The ruling class, called "hypernomads", would ground its power on a middle class of 4 billion "virtual nomads" comprising technicians, scientists, managers, engineers, etc. The "virtual nomads" would live a sedentary life, but work in networks for companies without a central location. 3.5 billion "infranomads" would subsist in misery.

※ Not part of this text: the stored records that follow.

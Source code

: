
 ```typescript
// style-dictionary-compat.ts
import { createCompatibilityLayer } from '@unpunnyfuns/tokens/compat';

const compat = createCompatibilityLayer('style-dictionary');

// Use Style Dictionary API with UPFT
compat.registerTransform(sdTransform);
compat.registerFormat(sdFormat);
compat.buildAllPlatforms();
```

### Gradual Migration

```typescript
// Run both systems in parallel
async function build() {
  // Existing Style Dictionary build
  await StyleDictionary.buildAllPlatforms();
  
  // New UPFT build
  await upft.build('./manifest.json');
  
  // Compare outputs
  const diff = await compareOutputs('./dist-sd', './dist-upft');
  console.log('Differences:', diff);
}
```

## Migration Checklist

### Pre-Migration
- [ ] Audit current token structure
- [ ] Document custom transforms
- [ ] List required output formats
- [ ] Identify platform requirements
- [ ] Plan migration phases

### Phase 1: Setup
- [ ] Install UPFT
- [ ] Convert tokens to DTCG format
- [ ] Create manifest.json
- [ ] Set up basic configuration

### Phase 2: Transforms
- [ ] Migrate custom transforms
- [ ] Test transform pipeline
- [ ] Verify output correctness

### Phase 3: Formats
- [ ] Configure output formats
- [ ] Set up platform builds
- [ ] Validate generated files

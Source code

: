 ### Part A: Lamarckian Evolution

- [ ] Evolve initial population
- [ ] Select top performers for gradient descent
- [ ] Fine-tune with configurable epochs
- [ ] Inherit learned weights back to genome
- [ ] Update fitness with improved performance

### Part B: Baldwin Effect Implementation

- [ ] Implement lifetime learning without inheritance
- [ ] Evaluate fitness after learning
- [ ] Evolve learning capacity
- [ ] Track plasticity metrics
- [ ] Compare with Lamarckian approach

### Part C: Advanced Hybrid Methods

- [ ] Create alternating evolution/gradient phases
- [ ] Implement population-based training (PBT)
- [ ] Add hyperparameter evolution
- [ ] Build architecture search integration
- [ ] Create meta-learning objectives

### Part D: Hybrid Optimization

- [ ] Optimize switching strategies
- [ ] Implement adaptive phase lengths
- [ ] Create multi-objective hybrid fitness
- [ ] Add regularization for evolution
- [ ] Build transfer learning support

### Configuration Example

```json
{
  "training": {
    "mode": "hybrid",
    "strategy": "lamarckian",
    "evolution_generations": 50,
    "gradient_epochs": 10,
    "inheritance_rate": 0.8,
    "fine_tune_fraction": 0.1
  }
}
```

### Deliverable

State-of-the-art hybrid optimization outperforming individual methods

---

"Infranomads" are expected to revolt violently against their condition, stemming a resurgence of national entities and crystallising conflicts around traditional borders of ethnicities, religions, etc. Technological improvements in weaponry would put Humanity at risk of destroying itself in this conflict.

==== Hyperdemocracy ====
Opportunities of more constructive developments are detailed under the term "Hyperdemocracy", based on solidarity networks, participative democracy, "responsible companies", NGOs, micro-credits and collective intelligence.

=== Present day ===
The end of the book details reforms defended by Attali for present France, as a partial remedy to her decline which threatens her ability to survive to the competition of the "hypermarket".

==Reception==
A review in The Guardian complimented Attali's book but also said that "the author's prose is burdened by a habit of self-congratulation".